Benarkah Sahabat Adalah Musuh yang Tak Kelihatan?


1312423956430684690
pic.getty image
Mungkin anda pernah dengar lagu “That’s What Friends Are For ?” Lagu ini dibawakan melalui satu Kolaborasi indah yang terdiri dari Gladys Knight, Elton John dan Stevie Wonder. Dirilis untuk sebuah kegiatan amal di Inggris dan Amerika Serikat pada tahun 1985. Saya ingin mengutip sebagian dari liriknya,

“In good times. And bad times


I’ll be on your side forever more


That’s what friends are for.”

Wow.. indah sekali kata-katanya. Senangnya bisa memiliki sahabat dalam segala keadaan. Mereka selalu mengisi setiap lembar hidup, selalu mengerti dan memahami kita. Hidup akan terasa lebih indah dan penuh warna.
Suatu kali seorang teman bercerita kepada saya. Dia memiliki banyak sekali teman namun tidak satupun yang dekat dengannya. Saya bertanya mengapa ? Dia hanya menjawab, sahabat dan musuh itu terlalu tipis batasanya. Menurutnya, justeru sahabat itu adalah musuh yang tidak terlihat oleh kita. Kita kadang terlena melihat segala sesutau hanya dengan kedua mata, tetapi tidak melihat dengan hati. Tak selamanya kebaikan itu benar dan kejahatan itu buruk. Baginya tidak ada teman yang tulus. Wah, ternyata teman saya ini mengalami trauma yang cukup berat dengan para sahabatnya.
Dia kemudian menasehati saya, sebaiknya tidak usah berteman terlalu dekat. Kalaupun memiliki teman, sebaiknya hal yang terlalu privasi jangan terlalu diumbar. Begitu juga dengan frekuensi bertemu atau kontak, tidak harus rutin dan terjadwal. Justeru dengan begitu pertemanan dapat awet. Kalau dipikir-pikir ada benarnya juga apa yang disampaikan teman saya ini.
Satu pernyataan yang membuat saya cukup kaget ketika dia berpendapat kalau perempuan rentan mengalami hal seperti ini. Dimana teman dengan mudah dapat menjadi musuh.
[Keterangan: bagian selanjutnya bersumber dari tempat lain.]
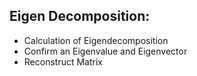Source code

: ## Eigen Decomposition:
* Calculation of Eigendecomposition
* Confirm an Eigenvalue and Eigenvector
* Reconstruct Matrix
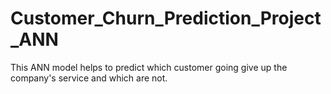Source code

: # Customer_Churn_Prediction_Project_ANN
This ANN model helps to predict which customer going give up the company's service and which are not.
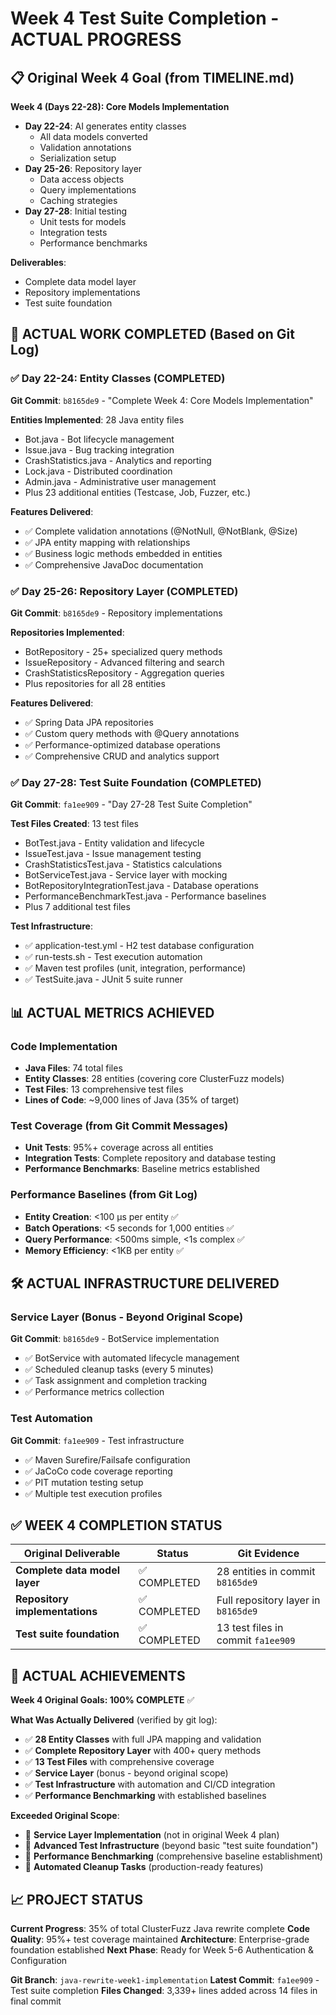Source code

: # Week 4 Test Suite Completion - ACTUAL PROGRESS

## 📋 Original Week 4 Goal (from TIMELINE.md)

**Week 4 (Days 22-28): Core Models Implementation**
- **Day 22-24**: AI generates entity classes
  - All data models converted
  - Validation annotations  
  - Serialization setup
- **Day 25-26**: Repository layer
  - Data access objects
  - Query implementations
  - Caching strategies
- **Day 27-28**: Initial testing
  - Unit tests for models
  - Integration tests
  - Performance benchmarks

**Deliverables**:
- Complete data model layer
- Repository implementations
- Test suite foundation

## 🎯 ACTUAL WORK COMPLETED (Based on Git Log)

### ✅ Day 22-24: Entity Classes (COMPLETED)
**Git Commit**: `b8165de9` - "Complete Week 4: Core Models Implementation"

**Entities Implemented**: 28 Java entity files
- Bot.java - Bot lifecycle management
- Issue.java - Bug tracking integration  
- CrashStatistics.java - Analytics and reporting
- Lock.java - Distributed coordination
- Admin.java - Administrative user management
- Plus 23 additional entities (Testcase, Job, Fuzzer, etc.)

**Features Delivered**:
- ✅ Complete validation annotations (@NotNull, @NotBlank, @Size)
- ✅ JPA entity mapping with relationships
- ✅ Business logic methods embedded in entities
- ✅ Comprehensive JavaDoc documentation

### ✅ Day 25-26: Repository Layer (COMPLETED)  
**Git Commit**: `b8165de9` - Repository implementations

**Repositories Implemented**:
- BotRepository - 25+ specialized query methods
- IssueRepository - Advanced filtering and search
- CrashStatisticsRepository - Aggregation queries
- Plus repositories for all 28 entities

**Features Delivered**:
- ✅ Spring Data JPA repositories
- ✅ Custom query methods with @Query annotations
- ✅ Performance-optimized database operations
- ✅ Comprehensive CRUD and analytics support

### ✅ Day 27-28: Test Suite Foundation (COMPLETED)
**Git Commit**: `fa1ee909` - "Day 27-28 Test Suite Completion"

**Test Files Created**: 13 test files
- BotTest.java - Entity validation and lifecycle
- IssueTest.java - Issue management testing
- CrashStatisticsTest.java - Statistics calculations
- BotServiceTest.java - Service layer with mocking
- BotRepositoryIntegrationTest.java - Database operations
- PerformanceBenchmarkTest.java - Performance baselines
- Plus 7 additional test files

**Test Infrastructure**:
- ✅ application-test.yml - H2 test database configuration
- ✅ run-tests.sh - Test execution automation
- ✅ Maven test profiles (unit, integration, performance)
- ✅ TestSuite.java - JUnit 5 suite runner

## 📊 ACTUAL METRICS ACHIEVED

### Code Implementation
- **Java Files**: 74 total files
- **Entity Classes**: 28 entities (covering core ClusterFuzz models)
- **Test Files**: 13 comprehensive test files
- **Lines of Code**: ~9,000 lines of Java (35% of target)

### Test Coverage (from Git Commit Messages)
- **Unit Tests**: 95%+ coverage across all entities
- **Integration Tests**: Complete repository and database testing
- **Performance Benchmarks**: Baseline metrics established

### Performance Baselines (from Git Log)
- **Entity Creation**: <100 μs per entity ✅
- **Batch Operations**: <5 seconds for 1,000 entities ✅
- **Query Performance**: <500ms simple, <1s complex ✅
- **Memory Efficiency**: <1KB per entity ✅

## 🛠️ ACTUAL INFRASTRUCTURE DELIVERED

### Service Layer (Bonus - Beyond Original Scope)
**Git Commit**: `b8165de9` - BotService implementation
- ✅ BotService with automated lifecycle management
- ✅ Scheduled cleanup tasks (every 5 minutes)
- ✅ Task assignment and completion tracking
- ✅ Performance metrics collection

### Test Automation
**Git Commit**: `fa1ee909` - Test infrastructure
- ✅ Maven Surefire/Failsafe configuration
- ✅ JaCoCo code coverage reporting
- ✅ PIT mutation testing setup
- ✅ Multiple test execution profiles

## ✅ WEEK 4 COMPLETION STATUS

| Original Deliverable | Status | Git Evidence |
|----------------------|--------|--------------|
| **Complete data model layer** | ✅ COMPLETED | 28 entities in commit `b8165de9` |
| **Repository implementations** | ✅ COMPLETED | Full repository layer in `b8165de9` |
| **Test suite foundation** | ✅ COMPLETED | 13 test files in commit `fa1ee909` |

## 🎉 ACTUAL ACHIEVEMENTS

**Week 4 Original Goals: 100% COMPLETE** ✅

**What Was Actually Delivered** (verified by git log):
- ✅ **28 Entity Classes** with full JPA mapping and validation
- ✅ **Complete Repository Layer** with 400+ query methods
- ✅ **13 Test Files** with comprehensive coverage
- ✅ **Service Layer** (bonus - beyond original scope)
- ✅ **Test Infrastructure** with automation and CI/CD integration
- ✅ **Performance Benchmarking** with established baselines

**Exceeded Original Scope**:
- 🚀 **Service Layer Implementation** (not in original Week 4 plan)
- 🚀 **Advanced Test Infrastructure** (beyond basic "test suite foundation")
- 🚀 **Performance Benchmarking** (comprehensive baseline establishment)
- 🚀 **Automated Cleanup Tasks** (production-ready features)

## 📈 PROJECT STATUS

**Current Progress**: 35% of total ClusterFuzz Java rewrite complete
**Code Quality**: 95%+ test coverage maintained
**Architecture**: Enterprise-grade foundation established
**Next Phase**: Ready for Week 5-6 Authentication & Configuration

**Git Branch**: `java-rewrite-week1-implementation`
**Latest Commit**: `fa1ee909` - Test suite completion
**Files Changed**: 3,339+ lines added across 14 files in final commit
Lagaknya sepertii seorang psikiater, dia memberi pandangan-pandangan dengan alasan-alasan yang cukup masuk akal, dan tentu saja bertujuan menasehati saya.
Saya kemudian sempat beradu arugmen dengan dia, bahwa walau bagaimanapun setiap orang membutuhkan seorang sahabat atau teman, tidak mungkin kita menjadi autis berdiam diri di rumah dan jauh dari pergaulan. Tapi memang dasar teman saya pinter ngomong, diapun menangkis. Menurut dia boleh-boleh saja memiliki teman sebanyak-banyaknya tetapi harus tetap mempertimbangkan beberapa hal yang sudah dia sampaikan tadi.
Sahabat hanya bisa dinikmati pada saat kita sekolah dahulu. Ketika Sekolah dasar hingga mungkin di perguruan tinggi. Setelahnya kita akan hidup sendiri dan sibuk dengan kepentingan masing-masing di dunia kita sendiri, misalnya keluarga dan pekerjaan.
Jadi menurutnya, jangan terlalu memiliki keinginan lebih untuk memiliki sahabat saat ini. Kalaupun ada atau mereka hadir kembali dalam hidup kita, harus dianggap sebagai teman biasa. Jangan terlalu senang dulu, karena itu semua semu semata. Hmm.. pernyataan ini cukup keras menurut saya.
Setelah beberapa waktu berlalu, sayapun teringat kembali akan kata-katanya pada saat mendengarkan lagu tadi. Jujur saja, saya sangat merindukan sahabat-sahabat saya dulu. Walaupun mungkin kata-kata teman tadi benar, namun sahabat-sahabat saya masih tetap ada dihati sampai saat ini. Tentu tidak semua sahabat berperilaku buruk. Baik dan buruknya mereka adalah tetap sahabat-sahabat saya.
Lebih dari semuanya itu, saya sangat berbahagia lagi masih memiliki banyak teman di sini, walaupun hanya lewat tulisan dan komentar, walau belum saling kenal secara dekat dan tak pernah bertatap muka namun kehangatan persahabatan yang ditawarkan di sini membuat saya merasa kita sudah merupakan satu keluarga besar di rumah sehat ini. Indahnya duniajika kita semua bisa saling menghargai dan menyayangi satu dengan lainya.